Word for word, print all of the entries below.

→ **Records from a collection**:
Content starts
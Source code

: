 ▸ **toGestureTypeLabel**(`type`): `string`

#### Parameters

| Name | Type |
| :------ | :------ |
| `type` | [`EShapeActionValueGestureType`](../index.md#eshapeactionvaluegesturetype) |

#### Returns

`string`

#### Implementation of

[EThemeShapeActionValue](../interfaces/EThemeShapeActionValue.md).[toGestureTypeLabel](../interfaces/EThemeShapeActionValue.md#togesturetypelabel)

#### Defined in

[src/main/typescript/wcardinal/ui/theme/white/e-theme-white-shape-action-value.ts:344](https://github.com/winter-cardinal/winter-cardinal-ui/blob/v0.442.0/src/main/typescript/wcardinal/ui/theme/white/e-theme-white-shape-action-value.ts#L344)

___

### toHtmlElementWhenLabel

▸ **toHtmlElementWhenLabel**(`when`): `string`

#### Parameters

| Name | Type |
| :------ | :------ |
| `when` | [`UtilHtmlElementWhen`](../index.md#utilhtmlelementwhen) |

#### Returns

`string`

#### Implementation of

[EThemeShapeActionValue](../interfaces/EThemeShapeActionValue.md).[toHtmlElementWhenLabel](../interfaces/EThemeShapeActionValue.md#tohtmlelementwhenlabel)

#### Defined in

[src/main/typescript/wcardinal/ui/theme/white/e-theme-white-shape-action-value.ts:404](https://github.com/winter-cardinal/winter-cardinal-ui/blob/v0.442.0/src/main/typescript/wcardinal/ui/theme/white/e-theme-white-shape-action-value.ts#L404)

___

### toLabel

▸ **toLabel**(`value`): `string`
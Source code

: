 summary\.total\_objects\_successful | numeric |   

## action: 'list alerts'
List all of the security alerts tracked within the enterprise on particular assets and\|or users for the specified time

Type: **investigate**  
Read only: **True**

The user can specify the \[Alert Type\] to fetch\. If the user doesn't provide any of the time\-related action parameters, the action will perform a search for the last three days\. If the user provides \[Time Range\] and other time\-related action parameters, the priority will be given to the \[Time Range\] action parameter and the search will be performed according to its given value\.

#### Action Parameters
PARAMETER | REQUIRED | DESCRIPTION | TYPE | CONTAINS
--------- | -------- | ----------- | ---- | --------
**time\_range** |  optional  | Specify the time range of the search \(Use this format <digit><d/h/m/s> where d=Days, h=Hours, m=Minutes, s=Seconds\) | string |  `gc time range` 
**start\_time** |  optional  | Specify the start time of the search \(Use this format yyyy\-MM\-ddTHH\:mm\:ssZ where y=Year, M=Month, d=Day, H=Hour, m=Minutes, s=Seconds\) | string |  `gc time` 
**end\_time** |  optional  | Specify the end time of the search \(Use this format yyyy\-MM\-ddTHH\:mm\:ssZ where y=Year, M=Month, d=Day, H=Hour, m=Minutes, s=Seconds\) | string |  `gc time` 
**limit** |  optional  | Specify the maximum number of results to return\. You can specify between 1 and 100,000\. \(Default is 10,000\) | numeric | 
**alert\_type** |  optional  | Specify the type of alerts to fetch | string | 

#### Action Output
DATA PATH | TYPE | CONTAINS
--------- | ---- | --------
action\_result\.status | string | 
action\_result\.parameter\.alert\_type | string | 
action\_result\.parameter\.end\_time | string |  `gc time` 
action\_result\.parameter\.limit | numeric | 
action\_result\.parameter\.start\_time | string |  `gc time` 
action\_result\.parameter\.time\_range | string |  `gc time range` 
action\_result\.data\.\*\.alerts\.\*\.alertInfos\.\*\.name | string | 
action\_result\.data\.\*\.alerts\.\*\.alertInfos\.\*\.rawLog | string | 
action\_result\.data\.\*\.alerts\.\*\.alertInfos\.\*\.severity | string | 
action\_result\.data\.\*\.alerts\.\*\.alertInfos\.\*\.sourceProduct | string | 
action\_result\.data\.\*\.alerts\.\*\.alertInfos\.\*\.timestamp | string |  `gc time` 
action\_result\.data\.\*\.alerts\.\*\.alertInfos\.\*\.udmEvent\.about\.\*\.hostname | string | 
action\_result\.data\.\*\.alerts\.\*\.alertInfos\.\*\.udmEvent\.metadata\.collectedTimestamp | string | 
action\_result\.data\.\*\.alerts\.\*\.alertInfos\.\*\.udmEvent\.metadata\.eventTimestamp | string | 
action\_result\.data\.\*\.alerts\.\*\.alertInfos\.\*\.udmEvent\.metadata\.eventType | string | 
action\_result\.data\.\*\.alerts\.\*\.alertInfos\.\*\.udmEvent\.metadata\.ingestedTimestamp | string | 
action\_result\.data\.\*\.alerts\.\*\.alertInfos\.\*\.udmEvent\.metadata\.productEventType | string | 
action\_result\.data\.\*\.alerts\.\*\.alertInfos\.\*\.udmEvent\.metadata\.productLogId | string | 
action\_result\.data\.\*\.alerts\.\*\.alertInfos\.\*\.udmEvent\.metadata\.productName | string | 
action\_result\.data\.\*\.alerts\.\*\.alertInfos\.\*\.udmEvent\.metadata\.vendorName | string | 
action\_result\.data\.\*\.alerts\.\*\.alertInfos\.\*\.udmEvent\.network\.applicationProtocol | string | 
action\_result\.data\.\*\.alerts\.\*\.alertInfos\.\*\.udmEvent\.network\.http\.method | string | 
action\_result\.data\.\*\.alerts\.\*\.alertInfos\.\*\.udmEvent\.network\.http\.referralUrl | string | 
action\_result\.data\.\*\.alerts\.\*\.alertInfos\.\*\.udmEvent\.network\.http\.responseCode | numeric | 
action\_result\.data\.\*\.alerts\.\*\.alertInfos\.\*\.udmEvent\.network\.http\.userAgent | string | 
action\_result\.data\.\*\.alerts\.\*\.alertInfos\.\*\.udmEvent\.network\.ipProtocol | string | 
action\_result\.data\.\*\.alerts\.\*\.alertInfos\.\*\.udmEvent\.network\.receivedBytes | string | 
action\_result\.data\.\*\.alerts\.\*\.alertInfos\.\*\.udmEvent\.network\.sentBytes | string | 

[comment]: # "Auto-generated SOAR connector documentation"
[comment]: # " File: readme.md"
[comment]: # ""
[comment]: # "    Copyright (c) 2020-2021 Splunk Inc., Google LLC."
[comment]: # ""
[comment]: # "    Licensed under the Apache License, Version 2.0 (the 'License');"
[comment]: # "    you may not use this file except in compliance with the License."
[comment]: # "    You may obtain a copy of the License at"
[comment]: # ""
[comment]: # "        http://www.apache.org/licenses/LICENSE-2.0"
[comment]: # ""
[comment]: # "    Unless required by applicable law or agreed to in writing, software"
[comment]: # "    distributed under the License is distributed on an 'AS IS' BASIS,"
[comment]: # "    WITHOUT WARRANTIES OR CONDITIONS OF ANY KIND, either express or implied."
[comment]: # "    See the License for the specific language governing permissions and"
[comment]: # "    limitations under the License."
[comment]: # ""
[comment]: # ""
Content ends
→ **Solution**:
Source code

: ▸ **toGestureTypeLabel**(`type`): `string`

#### Parameters

| Name | Type |
| :------ | :------ |
| `type` | [`EShapeActionValueGestureType`](../index.md#eshapeactionvaluegesturetype) |

#### Returns

`string`

#### Implementation of

[EThemeShapeActionValue](../interfaces/EThemeShapeActionValue.md).[toGestureTypeLabel](../interfaces/EThemeShapeActionValue.md#togesturetypelabel)

#### Defined in

[src/main/typescript/wcardinal/ui/theme/white/e-theme-white-shape-action-value.ts:344](https://github.com/winter-cardinal/winter-cardinal-ui/blob/v0.442.0/src/main/typescript/wcardinal/ui/theme/white/e-theme-white-shape-action-value.ts#L344)

___

### toHtmlElementWhenLabel

▸ **toHtmlElementWhenLabel**(`when`): `string`

#### Parameters

| Name | Type |
| :------ | :------ |
| `when` | [`UtilHtmlElementWhen`](../index.md#utilhtmlelementwhen) |

#### Returns

`string`

#### Implementation of

[EThemeShapeActionValue](../interfaces/EThemeShapeActionValue.md).[toHtmlElementWhenLabel](../interfaces/EThemeShapeActionValue.md#tohtmlelementwhenlabel)

#### Defined in

[src/main/typescript/wcardinal/ui/theme/white/e-theme-white-shape-action-value.ts:404](https://github.com/winter-cardinal/winter-cardinal-ui/blob/v0.442.0/src/main/typescript/wcardinal/ui/theme/white/e-theme-white-shape-action-value.ts#L404)

___

### toLabel

▸ **toLabel**(`value`): `string`
Source code

: summary\.total\_objects\_successful | numeric |   

## action: 'list alerts'
List all of the security alerts tracked within the enterprise on particular assets and\|or users for the specified time

Type: **investigate**  
Read only: **True**

The user can specify the \[Alert Type\] to fetch\. If the user doesn't provide any of the time\-related action parameters, the action will perform a search for the last three days\. If the user provides \[Time Range\] and other time\-related action parameters, the priority will be given to the \[Time Range\] action parameter and the search will be performed according to its given value\.

#### Action Parameters
PARAMETER | REQUIRED | DESCRIPTION | TYPE | CONTAINS
--------- | -------- | ----------- | ---- | --------
**time\_range** |  optional  | Specify the time range of the search \(Use this format <digit><d/h/m/s> where d=Days, h=Hours, m=Minutes, s=Seconds\) | string |  `gc time range` 
**start\_time** |  optional  | Specify the start time of the search \(Use this format yyyy\-MM\-ddTHH\:mm\:ssZ where y=Year, M=Month, d=Day, H=Hour, m=Minutes, s=Seconds\) | string |  `gc time` 
**end\_time** |  optional  | Specify the end time of the search \(Use this format yyyy\-MM\-ddTHH\:mm\:ssZ where y=Year, M=Month, d=Day, H=Hour, m=Minutes, s=Seconds\) | string |  `gc time` 
**limit** |  optional  | Specify the maximum number of results to return\. You can specify between 1 and 100,000\. \(Default is 10,000\) | numeric | 
**alert\_type** |  optional  | Specify the type of alerts to fetch | string | 

#### Action Output
DATA PATH | TYPE | CONTAINS
--------- | ---- | --------
action\_result\.status | string | 
action\_result\.parameter\.alert\_type | string | 
action\_result\.parameter\.end\_time | string |  `gc time` 
action\_result\.parameter\.limit | numeric | 
action\_result\.parameter\.start\_time | string |  `gc time` 
action\_result\.parameter\.time\_range | string |  `gc time range` 
action\_result\.data\.\*\.alerts\.\*\.alertInfos\.\*\.name | string | 
action\_result\.data\.\*\.alerts\.\*\.alertInfos\.\*\.rawLog | string | 
action\_result\.data\.\*\.alerts\.\*\.alertInfos\.\*\.severity | string | 
action\_result\.data\.\*\.alerts\.\*\.alertInfos\.\*\.sourceProduct | string | 
action\_result\.data\.\*\.alerts\.\*\.alertInfos\.\*\.timestamp | string |  `gc time` 
action\_result\.data\.\*\.alerts\.\*\.alertInfos\.\*\.udmEvent\.about\.\*\.hostname | string | 
action\_result\.data\.\*\.alerts\.\*\.alertInfos\.\*\.udmEvent\.metadata\.collectedTimestamp | string | 
action\_result\.data\.\*\.alerts\.\*\.alertInfos\.\*\.udmEvent\.metadata\.eventTimestamp | string | 
action\_result\.data\.\*\.alerts\.\*\.alertInfos\.\*\.udmEvent\.metadata\.eventType | string | 
action\_result\.data\.\*\.alerts\.\*\.alertInfos\.\*\.udmEvent\.metadata\.ingestedTimestamp | string | 
action\_result\.data\.\*\.alerts\.\*\.alertInfos\.\*\.udmEvent\.metadata\.productEventType | string | 
action\_result\.data\.\*\.alerts\.\*\.alertInfos\.\*\.udmEvent\.metadata\.productLogId | string | 
action\_result\.data\.\*\.alerts\.\*\.alertInfos\.\*\.udmEvent\.metadata\.productName | string | 
action\_result\.data\.\*\.alerts\.\*\.alertInfos\.\*\.udmEvent\.metadata\.vendorName | string | 
action\_result\.data\.\*\.alerts\.\*\.alertInfos\.\*\.udmEvent\.network\.applicationProtocol | string | 
action\_result\.data\.\*\.alerts\.\*\.alertInfos\.\*\.udmEvent\.network\.http\.method | string | 
action\_result\.data\.\*\.alerts\.\*\.alertInfos\.\*\.udmEvent\.network\.http\.referralUrl | string | 
action\_result\.data\.\*\.alerts\.\*\.alertInfos\.\*\.udmEvent\.network\.http\.responseCode | numeric | 
action\_result\.data\.\*\.alerts\.\*\.alertInfos\.\*\.udmEvent\.network\.http\.userAgent | string | 
action\_result\.data\.\*\.alerts\.\*\.alertInfos\.\*\.udmEvent\.network\.ipProtocol | string | 
action\_result\.data\.\*\.alerts\.\*\.alertInfos\.\*\.udmEvent\.network\.receivedBytes | string | 
action\_result\.data\.\*\.alerts\.\*\.alertInfos\.\*\.udmEvent\.network\.sentBytes | string | 

[comment]: # "Auto-generated SOAR connector documentation"
[comment]: # " File: readme.md"
[comment]: # ""
[comment]: # "    Copyright (c) 2020-2021 Splunk Inc., Google LLC."
[comment]: # ""
[comment]: # "    Licensed under the Apache License, Version 2.0 (the 'License');"
[comment]: # "    you may not use this file except in compliance with the License."
[comment]: # "    You may obtain a copy of the License at"
[comment]: # ""
[comment]: # "        http://www.apache.org/licenses/LICENSE-2.0"
[comment]: # ""
[comment]: # "    Unless required by applicable law or agreed to in writing, software"
[comment]: # "    distributed under the License is distributed on an 'AS IS' BASIS,"
[comment]: # "    WITHOUT WARRANTIES OR CONDITIONS OF ANY KIND, either express or implied."
[comment]: # "    See the License for the specific language governing permissions and"
[comment]: # "    limitations under the License."
[comment]: # ""
[comment]: # ""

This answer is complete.